| ABOUT THIS TASK |
Repeat each record word for word. Leave nothing out.

━━━━━ RECORDED DATA

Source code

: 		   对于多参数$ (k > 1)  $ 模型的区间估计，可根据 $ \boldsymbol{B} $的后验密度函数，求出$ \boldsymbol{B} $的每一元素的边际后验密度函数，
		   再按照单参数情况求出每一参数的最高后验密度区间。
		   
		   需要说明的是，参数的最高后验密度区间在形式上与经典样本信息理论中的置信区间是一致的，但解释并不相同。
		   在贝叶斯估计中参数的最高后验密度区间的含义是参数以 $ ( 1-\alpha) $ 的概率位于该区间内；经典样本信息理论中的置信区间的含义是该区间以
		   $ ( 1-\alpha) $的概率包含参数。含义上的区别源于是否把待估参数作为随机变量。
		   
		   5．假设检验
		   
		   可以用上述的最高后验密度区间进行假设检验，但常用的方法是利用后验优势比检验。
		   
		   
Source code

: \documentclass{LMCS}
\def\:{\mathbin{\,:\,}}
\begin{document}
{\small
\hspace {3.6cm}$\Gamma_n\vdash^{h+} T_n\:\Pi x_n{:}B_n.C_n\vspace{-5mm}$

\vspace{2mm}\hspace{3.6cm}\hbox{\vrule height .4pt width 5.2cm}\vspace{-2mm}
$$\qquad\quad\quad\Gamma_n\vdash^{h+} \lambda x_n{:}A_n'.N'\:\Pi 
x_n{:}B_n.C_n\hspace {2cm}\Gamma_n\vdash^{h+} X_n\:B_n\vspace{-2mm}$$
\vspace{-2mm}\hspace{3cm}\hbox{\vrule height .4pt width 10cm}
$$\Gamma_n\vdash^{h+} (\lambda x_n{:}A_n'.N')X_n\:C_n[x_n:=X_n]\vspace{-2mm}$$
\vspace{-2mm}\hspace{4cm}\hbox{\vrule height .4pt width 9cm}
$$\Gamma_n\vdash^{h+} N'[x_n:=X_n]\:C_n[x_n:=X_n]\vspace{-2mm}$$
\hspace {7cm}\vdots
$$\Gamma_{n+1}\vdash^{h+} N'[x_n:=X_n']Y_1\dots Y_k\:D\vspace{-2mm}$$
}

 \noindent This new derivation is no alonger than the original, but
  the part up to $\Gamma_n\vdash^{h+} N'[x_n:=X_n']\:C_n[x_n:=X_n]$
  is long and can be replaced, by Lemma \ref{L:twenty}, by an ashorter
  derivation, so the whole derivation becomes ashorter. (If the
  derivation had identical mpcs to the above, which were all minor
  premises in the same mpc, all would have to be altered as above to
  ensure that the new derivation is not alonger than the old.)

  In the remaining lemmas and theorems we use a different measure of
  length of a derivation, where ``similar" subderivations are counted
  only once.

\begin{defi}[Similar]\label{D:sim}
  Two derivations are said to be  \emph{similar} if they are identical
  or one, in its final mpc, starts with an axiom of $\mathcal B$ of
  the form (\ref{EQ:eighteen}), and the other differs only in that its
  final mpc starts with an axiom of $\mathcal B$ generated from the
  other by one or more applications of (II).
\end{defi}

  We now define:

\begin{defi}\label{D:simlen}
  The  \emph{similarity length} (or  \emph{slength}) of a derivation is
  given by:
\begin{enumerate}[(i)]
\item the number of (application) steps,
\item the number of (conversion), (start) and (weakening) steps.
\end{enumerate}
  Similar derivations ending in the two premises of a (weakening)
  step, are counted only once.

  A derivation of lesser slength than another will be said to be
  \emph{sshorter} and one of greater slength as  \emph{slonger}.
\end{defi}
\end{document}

━━━━━━━━━━

| SOLUTION TO THIS PROBLEM |
Source code

: 		   对于多参数$ (k > 1)  $ 模型的区间估计，可根据 $ \boldsymbol{B} $的后验密度函数，求出$ \boldsymbol{B} $的每一元素的边际后验密度函数，
		   再按照单参数情况求出每一参数的最高后验密度区间。
		   
		   需要说明的是，参数的最高后验密度区间在形式上与经典样本信息理论中的置信区间是一致的，但解释并不相同。
		   在贝叶斯估计中参数的最高后验密度区间的含义是参数以 $ ( 1-\alpha) $ 的概率位于该区间内；经典样本信息理论中的置信区间的含义是该区间以
		   $ ( 1-\alpha) $的概率包含参数。含义上的区别源于是否把待估参数作为随机变量。
		   
		   5．假设检验
		   
		   可以用上述的最高后验密度区间进行假设检验，但常用的方法是利用后验优势比检验。
		   
		   
Source code

: \documentclass{LMCS}
\def\:{\mathbin{\,:\,}}
\begin{document}
{\small
\hspace {3.6cm}$\Gamma_n\vdash^{h+} T_n\:\Pi x_n{:}B_n.C_n\vspace{-5mm}$

\vspace{2mm}\hspace{3.6cm}\hbox{\vrule height .4pt width 5.2cm}\vspace{-2mm}
$$\qquad\quad\quad\Gamma_n\vdash^{h+} \lambda x_n{:}A_n'.N'\:\Pi 
x_n{:}B_n.C_n\hspace {2cm}\Gamma_n\vdash^{h+} X_n\:B_n\vspace{-2mm}$$
\vspace{-2mm}\hspace{3cm}\hbox{\vrule height .4pt width 10cm}
$$\Gamma_n\vdash^{h+} (\lambda x_n{:}A_n'.N')X_n\:C_n[x_n:=X_n]\vspace{-2mm}$$
\vspace{-2mm}\hspace{4cm}\hbox{\vrule height .4pt width 9cm}
$$\Gamma_n\vdash^{h+} N'[x_n:=X_n]\:C_n[x_n:=X_n]\vspace{-2mm}$$
\hspace {7cm}\vdots
$$\Gamma_{n+1}\vdash^{h+} N'[x_n:=X_n']Y_1\dots Y_k\:D\vspace{-2mm}$$
}

 \noindent This new derivation is no alonger than the original, but
  the part up to $\Gamma_n\vdash^{h+} N'[x_n:=X_n']\:C_n[x_n:=X_n]$
  is long and can be replaced, by Lemma \ref{L:twenty}, by an ashorter
  derivation, so the whole derivation becomes ashorter. (If the
  derivation had identical mpcs to the above, which were all minor
  premises in the same mpc, all would have to be altered as above to
  ensure that the new derivation is not alonger than the old.)

  In the remaining lemmas and theorems we use a different measure of
  length of a derivation, where ``similar" subderivations are counted
  only once.

\begin{defi}[Similar]\label{D:sim}
  Two derivations are said to be  \emph{similar} if they are identical
  or one, in its final mpc, starts with an axiom of $\mathcal B$ of
  the form (\ref{EQ:eighteen}), and the other differs only in that its
  final mpc starts with an axiom of $\mathcal B$ generated from the
  other by one or more applications of (II).
\end{defi}

  We now define:

\begin{defi}\label{D:simlen}
  The  \emph{similarity length} (or  \emph{slength}) of a derivation is
  given by:
\begin{enumerate}[(i)]
\item the number of (application) steps,
\item the number of (conversion), (start) and (weakening) steps.
\end{enumerate}
  Similar derivations ending in the two premises of a (weakening)
  step, are counted only once.

  A derivation of lesser slength than another will be said to be
  \emph{sshorter} and one of greater slength as  \emph{slonger}.
\end{defi}
\end{document}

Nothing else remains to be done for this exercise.